_Work required_: Take the lines from the head of the listing through the one bearing "Handles SPA routing" and copy them exactly, leaving every picture out.

(Records provided)

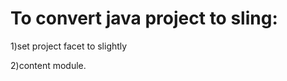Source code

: To convert java project to sling:
=================================

1)set project facet  to slightly 

2)content module.
  <installed facet="sling.content" version="1.0"/>
  
  <installed facet="sightly" version="1.1"/>

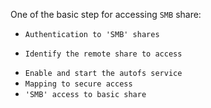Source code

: One of the basic step for accessing `SMB` share:

* `Authentication to 'SMB' shares `
+ `Identify the remote share to access`
* `Enable and start the autofs service `
* `Mapping to secure access `
* `'SMB' access to basic share `
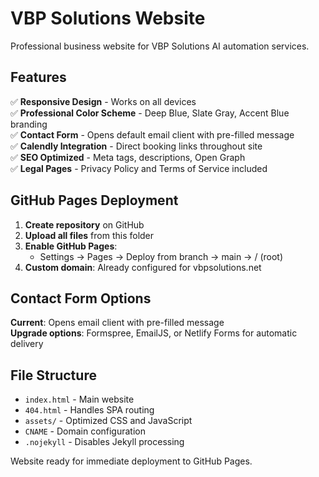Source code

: # VBP Solutions Website

Professional business website for VBP Solutions AI automation services.

## Features

✅ **Responsive Design** - Works on all devices  
✅ **Professional Color Scheme** - Deep Blue, Slate Gray, Accent Blue branding  
✅ **Contact Form** - Opens default email client with pre-filled message  
✅ **Calendly Integration** - Direct booking links throughout site  
✅ **SEO Optimized** - Meta tags, descriptions, Open Graph  
✅ **Legal Pages** - Privacy Policy and Terms of Service included  

## GitHub Pages Deployment

1. **Create repository** on GitHub
2. **Upload all files** from this folder
3. **Enable GitHub Pages**:
   - Settings → Pages → Deploy from branch → main → / (root)
4. **Custom domain**: Already configured for vbpsolutions.net

## Contact Form Options

**Current**: Opens email client with pre-filled message  
**Upgrade options**: Formspree, EmailJS, or Netlify Forms for automatic delivery

## File Structure

- `index.html` - Main website
- `404.html` - Handles SPA routing  
- `assets/` - Optimized CSS and JavaScript
- `CNAME` - Domain configuration
- `.nojekyll` - Disables Jekyll processing

Website ready for immediate deployment to GitHub Pages.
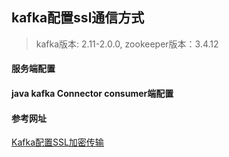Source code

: ## kafka配置ssl通信方式

> kafka版本: 2.11-2.0.0, zookeeper版本：3.4.12

#### 服务端配置


#### java kafka Connector consumer端配置



#### 参考网址
[Kafka配置SSL加密传输](http://cxy7.com/articles/2018/06/28/1530183007850.html)
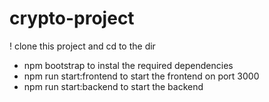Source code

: # crypto-project
! clone this project and cd to the dir
- npm bootstrap to instal the required dependencies 
- npm run start:frontend to start the frontend on port 3000
- npm run start:backend to start the backend 
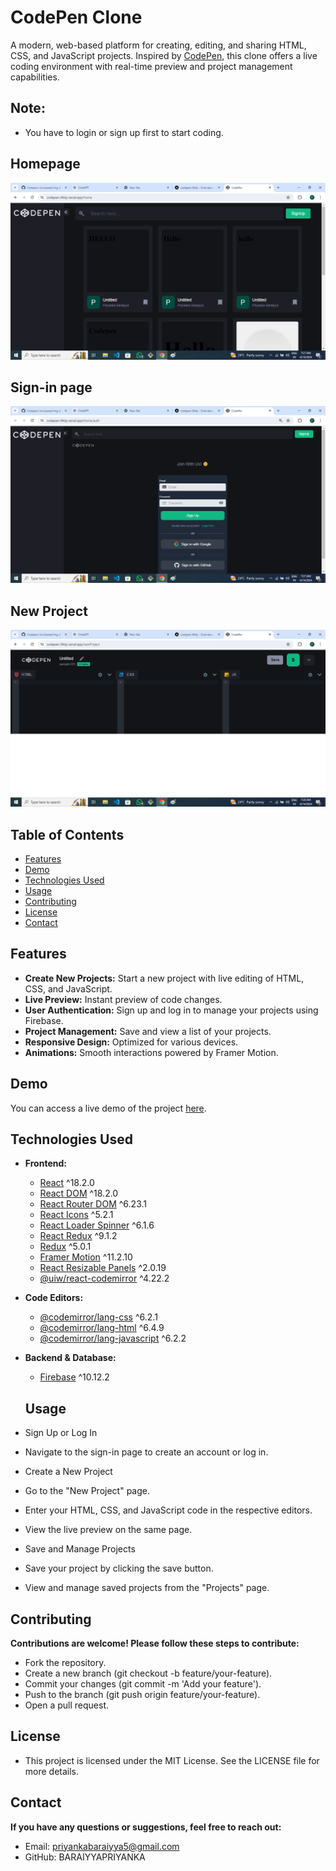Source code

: # CodePen Clone

A modern, web-based platform for creating, editing, and sharing HTML, CSS, and JavaScript projects. Inspired by [CodePen](https://codepen.io), this clone offers a live coding environment with real-time preview and project management capabilities.

## Note:
- You have to login or sign up first to start coding.

## Homepage
![Project Preview](https://github.com/BARAIYYAPRIYANKA/Codepen-/blob/main/src/assets/img/home.png) <!-- Replace with an actual screenshot -->

## Sign-in page
![Project Preview](https://github.com/BARAIYYAPRIYANKA/Codepen-/blob/main/src/assets/img/sign-in.png)


## New Project

![Project Preview](https://github.com/BARAIYYAPRIYANKA/Codepen-/blob/main/src/assets/img/start-coding.png)

## Table of Contents

- [Features](#features)
- [Demo](#demo)
- [Technologies Used](#technologies-used)
- [Usage](#usage)
- [Contributing](#contributing)
- [License](#license)
- [Contact](#contact)

## Features

- **Create New Projects:** Start a new project with live editing of HTML, CSS, and JavaScript.
- **Live Preview:** Instant preview of code changes.
- **User Authentication:** Sign up and log in to manage your projects using Firebase.
- **Project Management:** Save and view a list of your projects.
- **Responsive Design:** Optimized for various devices.
- **Animations:** Smooth interactions powered by Framer Motion.

## Demo

You can access a live demo of the project [here](https://codepen-clone-7fde5.web.app).

## Technologies Used

- **Frontend:**
  - [React](https://reactjs.org/) ^18.2.0
  - [React DOM](https://reactjs.org/docs/react-dom.html) ^18.2.0
  - [React Router DOM](https://reactrouter.com/) ^6.23.1
  - [React Icons](https://react-icons.github.io/react-icons/) ^5.2.1
  - [React Loader Spinner](https://mhnpd.github.io/react-loader-spinner/) ^6.1.6
  - [React Redux](https://react-redux.js.org/) ^9.1.2
  - [Redux](https://redux.js.org/) ^5.0.1
  - [Framer Motion](https://www.framer.com/motion/) ^11.2.10
  - [React Resizable Panels](https://www.npmjs.com/package/react-resizable-panels) ^2.0.19
  - [@uiw/react-codemirror](https://uiwjs.github.io/react-codemirror/) ^4.22.2
- **Code Editors:**
  - [@codemirror/lang-css](https://codemirror.net/) ^6.2.1
  - [@codemirror/lang-html](https://codemirror.net/) ^6.4.9
  - [@codemirror/lang-javascript](https://codemirror.net/) ^6.2.2
- **Backend & Database:**
  - [Firebase](https://firebase.google.com/) ^10.12.2
 
  ## Usage
 - Sign Up or Log In
 - Navigate to the sign-in page to create an account or log in.
 - Create a New Project
 - Go to the "New Project" page.
 - Enter your HTML, CSS, and JavaScript code in the respective editors.
 - View the live preview on the same page.
 - Save and Manage Projects
 - Save your project by clicking the save button.
 - View and manage saved projects from the "Projects" page.

## Contributing
**Contributions are welcome! Please follow these steps to contribute:**

- Fork the repository.
- Create a new branch (git checkout -b feature/your-feature).
- Commit your changes (git commit -m 'Add your feature').
- Push to the branch (git push origin feature/your-feature).
- Open a pull request.

## License
- This project is licensed under the MIT License. See the LICENSE file for more details.

## Contact
**If you have any questions or suggestions, feel free to reach out:**

- Email: priyankabaraiyya5@gmail.com
- GitHub: BARAIYYAPRIYANKA 
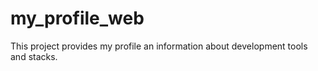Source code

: # my_profile_web
This project provides my profile an information about development tools and stacks.
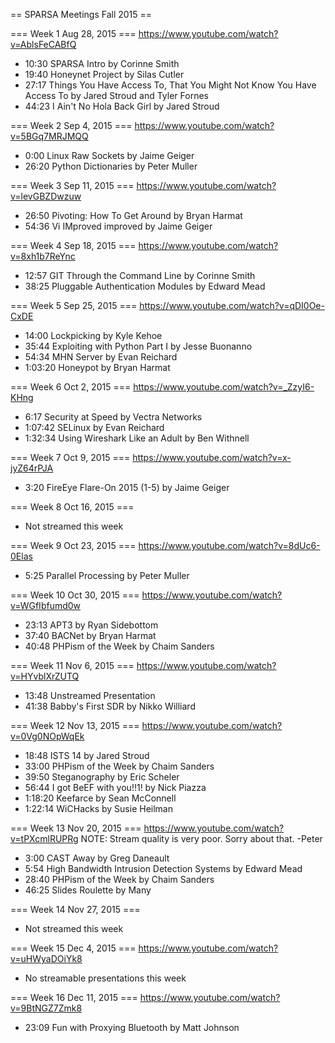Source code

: == SPARSA Meetings Fall 2015 ==

=== Week 1 Aug 28, 2015 ===
https://www.youtube.com/watch?v=AblsFeCABfQ
* 10:30 SPARSA Intro by Corinne Smith
* 19:40 Honeynet Project by Silas Cutler
* 27:17 Things You Have Access To, That You Might Not Know You Have Access To by Jared Stroud and Tyler Fornes
* 44:23 I Ain't No Hola Back Girl by Jared Stroud

=== Week 2 Sep 4, 2015 ===
https://www.youtube.com/watch?v=5BGq7MRJMQQ
* 0:00 Linux Raw Sockets by Jaime Geiger
* 26:20 Python Dictionaries by Peter Muller

=== Week 3 Sep 11, 2015 ===
https://www.youtube.com/watch?v=levGBZDwzuw
* 26:50 Pivoting: How To Get Around by Bryan Harmat
* 54:36 Vi IMproved improved by Jaime Geiger

=== Week 4 Sep 18, 2015 ===
https://www.youtube.com/watch?v=8xh1b7ReYnc
* 12:57 GIT Through the Command Line by Corinne Smith
* 38:25 Pluggable Authentication Modules by Edward Mead

=== Week 5 Sep 25, 2015 ===
https://www.youtube.com/watch?v=qDI0Oe-CxDE
* 14:00 Lockpicking by Kyle Kehoe
* 35:44 Exploiting with Python Part I by Jesse Buonanno
* 54:34 MHN Server by Evan Reichard
* 1:03:20 Honeypot by Bryan Harmat

=== Week 6 Oct 2, 2015 ===
https://www.youtube.com/watch?v=_ZzyI6-KHng
* 6:17 Security at Speed by Vectra Networks
* 1:07:42 SELinux by Evan Reichard
* 1:32:34 Using Wireshark Like an Adult by Ben Withnell

=== Week 7 Oct 9, 2015 ===
https://www.youtube.com/watch?v=x-jyZ64rPJA
* 3:20 FireEye Flare-On 2015 (1-5) by Jaime Geiger

=== Week 8 Oct 16, 2015 ===
* Not streamed this week

=== Week 9 Oct 23, 2015 ===
https://www.youtube.com/watch?v=8dUc6-0Elas
* 5:25 Parallel Processing by Peter Muller

=== Week 10 Oct 30, 2015 ===
https://www.youtube.com/watch?v=WGfIbfumd0w
* 23:13 APT3 by Ryan Sidebottom
* 37:40 BACNet by Bryan Harmat
* 40:48 PHPism of the Week by Chaim Sanders

=== Week 11 Nov 6, 2015 ===
https://www.youtube.com/watch?v=HYvblXrZUTQ
* 13:48 Unstreamed Presentation
* 41:38 Babby's First SDR by Nikko Williard

=== Week 12 Nov 13, 2015 ===
https://www.youtube.com/watch?v=0Vg0NOpWqEk
* 18:48 ISTS 14 by Jared Stroud
* 33:00 PHPism of the Week by Chaim Sanders
* 39:50 Steganography by Eric Scheler
* 56:44 I got BeEF with you!!1! by Nick Piazza
* 1:18:20 Keefarce by Sean McConnell
* 1:22:14 WiCHacks by Susie Heilman

=== Week 13 Nov 20, 2015 ===
https://www.youtube.com/watch?v=tPXcmlRUPRg
NOTE: Stream quality is very poor. Sorry about that. -Peter
* 3:00 CAST Away by Greg Daneault
* 5:54 High Bandwidth Intrusion Detection Systems by Edward Mead
* 28:40 PHPism of the Week by Chaim Sanders
* 46:25 Slides Roulette by Many

=== Week 14 Nov 27, 2015 ===
* Not streamed this week

=== Week 15 Dec 4, 2015 ===
https://www.youtube.com/watch?v=uHWyaDOiYk8
* No streamable presentations this week

=== Week 16 Dec 11, 2015 ===
https://www.youtube.com/watch?v=9BtNGZ7Zmk8
* 23:09 Fun with Proxying Bluetooth by Matt Johnson
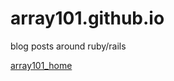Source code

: array101.github.io
==================

blog posts around ruby/rails 


[array101_home](http://array101.github.io/ "array101 | home")

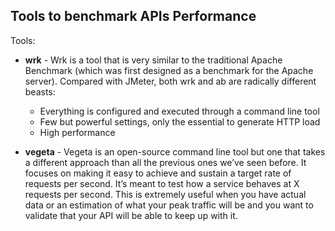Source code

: ## Tools to benchmark APIs Performance

Tools:
 
* **wrk** - Wrk is a tool that is very similar   to the traditional Apache Benchmark (which was first designed as a benchmark for the Apache server). Compared with JMeter, both wrk and ab are radically different beasts:
	* Everything is configured and executed through a command line tool
	* Few but powerful settings, only the essential to generate HTTP load
	* High performance

* **vegeta** - Vegeta is an open-source command line tool but one that takes a different approach than all the previous ones we’ve seen before. It focuses on making it easy to achieve and sustain a target rate of requests per second. It’s meant to test how a service behaves at X requests per second. This is extremely useful when you have actual data or an estimation of what your peak traffic will be and you want to validate that your API will be able to keep up with it.
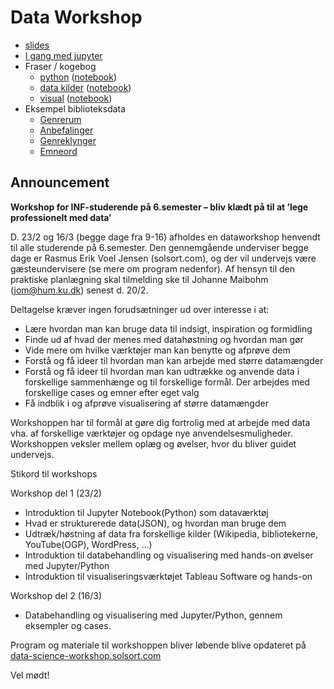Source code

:# Data Workshop

- [slides](slides.html)
- [I gang med jupyter](jupyter-getting-started.html)
- Fraser / kogebog
    - [python](cookbook-python.html) ([notebook](cookbook-python.ipynb))
    - [data kilder](cookbook-datasources.html) ([notebook](cookbook-datasources.ipynb))
    - [visual](cookbook-visual.html) ([notebook](cookbook-visual.ipynb))
- Eksempel biblioteksdata
    - [Genrerum](genrerum-1.html)
    - [Anbefalinger](genrerum-2-anbefalinger.html)
    - [Genreklynger](genrerum-3-genreklynger.html)
    - [Emneord](genrerum-4-emneord.html)

## Announcement

**Workshop for INF-studerende på 6.semester – bliv klædt på til at ’lege professionelt med data’**

D. 23/2 og 16/3 (begge dage fra 9-16) afholdes en dataworkshop henvendt til alle studerende på 6.semester. Den gennemgående underviser begge dage er Rasmus Erik Voel Jensen (solsort.com), og der vil undervejs være gæsteundervisere (se mere om program nedenfor).
Af hensyn til den praktiske planlægning skal tilmelding ske til Johanne Maibohm (jom@hum.ku.dk) senest d. 20/2.

Deltagelse kræver ingen forudsætninger ud over interesse i at:

- Lære hvordan man kan bruge data til indsigt, inspiration og formidling
- Finde ud af hvad der menes med datahøstning og hvordan man gør
- Vide mere om hvilke værktøjer man kan benytte og afprøve dem
- Forstå og få ideer til hvordan man kan arbejde med større datamængder
- Forstå og få ideer til hvordan man kan udtrække og anvende data i forskellige sammenhænge og til forskellige formål. Der arbejdes med forskellige cases og emner efter eget valg
- Få indblik i og afprøve visualisering af større datamængder

Workshoppen har til formål at gøre dig fortrolig med at arbejde med data vha. af forskellige værktøjer og opdage nye anvendelsesmuligheder. Workshoppen veksler mellem oplæg og øvelser, hvor du bliver guidet undervejs.

Stikord til workshops

Workshop del 1 (23/2)

- Introduktion til Jupyter Notebook(Python) som dataværktøj
- Hvad er strukturerede data(JSON), og hvordan man bruge dem
- Udtræk/høstning af data fra forskellige kilder (Wikipedia, bibliotekerne, YouTube(OGP), WordPress, ...)
- Introduktion til databehandling og visualisering med hands-on øvelser med Jupyter/Python
- Introduktion til visualiseringsværktøjet Tableau Software og hands-on

Workshop del 2 (16/3)

- Databehandling og visualisering med Jupyter/Python, gennem eksempler og cases.

Program og materiale til workshoppen bliver løbende blive opdateret på [data-science-workshop.solsort.com](http://data-science-workshop.solsort.com)

Vel mødt!

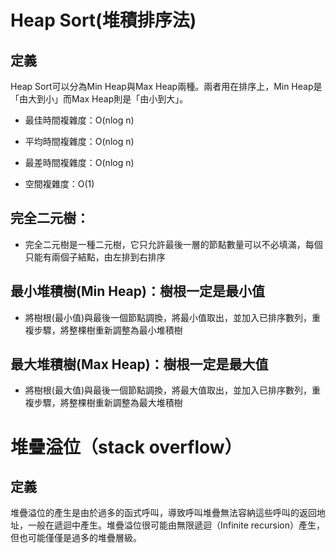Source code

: #     Heap Sort(堆積排序法)
## 定義

Heap Sort可以分為Min Heap與Max Heap兩種。兩者用在排序上，Min Heap是「由大到小」而Max Heap則是「由小到大」。

- 最佳時間複雜度：O(nlog n)

- 平均時間複雜度：O(nlog n)

- 最差時間複雜度：O(nlog n)

- 空間複雜度：O(1)

## 完全二元樹：
  - 完全二元樹是一種二元樹，它只允許最後一層的節點數量可以不必填滿，每個只能有兩個子結點，由左排到右排序

## 最小堆積樹(Min Heap)：樹根一定是最小值

  - 將樹根(最小值)與最後一個節點調換，將最小值取出，並加入已排序數列，重複步驟，將整棵樹重新調整為最小堆積樹

## 最大堆積樹(Max Heap)：樹根一定是最大值

  - 將樹根(最大值)與最後一個節點調換，將最大值取出，並加入已排序數列，重複步驟，將整棵樹重新調整為最大堆積樹


 
 
#    堆疊溢位（stack overflow）
## 定義

堆疊溢位的產生是由於過多的函式呼叫，導致呼叫堆疊無法容納這些呼叫的返回地址，一般在遞迴中產生。堆疊溢位很可能由無限遞迴（Infinite recursion）產生，但也可能僅僅是過多的堆疊層級。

(End Records provided)

_Finished task_:
Source code

: To convert java project to sling:
=================================

1)set project facet  to slightly 

2)content module.
  <installed facet="sling.content" version="1.0"/>
  
  <installed facet="sightly" version="1.1"/>

Source code

: One of the basic step for accessing `SMB` share:

* `Authentication to 'SMB' shares `
+ `Identify the remote share to access`
* `Enable and start the autofs service `
* `Mapping to secure access `
* `'SMB' access to basic share `
Source code

: # VBP Solutions Website

Professional business website for VBP Solutions AI automation services.

## Features

✅ **Responsive Design** - Works on all devices  
✅ **Professional Color Scheme** - Deep Blue, Slate Gray, Accent Blue branding  
✅ **Contact Form** - Opens default email client with pre-filled message  
✅ **Calendly Integration** - Direct booking links throughout site  
✅ **SEO Optimized** - Meta tags, descriptions, Open Graph  
✅ **Legal Pages** - Privacy Policy and Terms of Service included  

## GitHub Pages Deployment

1. **Create repository** on GitHub
2. **Upload all files** from this folder
3. **Enable GitHub Pages**:
   - Settings → Pages → Deploy from branch → main → / (root)
4. **Custom domain**: Already configured for vbpsolutions.net

## Contact Form Options

**Current**: Opens email client with pre-filled message  
**Upgrade options**: Formspree, EmailJS, or Netlify Forms for automatic delivery

## File Structure

- `index.html` - Main website
- `404.html` - Handles SPA routing  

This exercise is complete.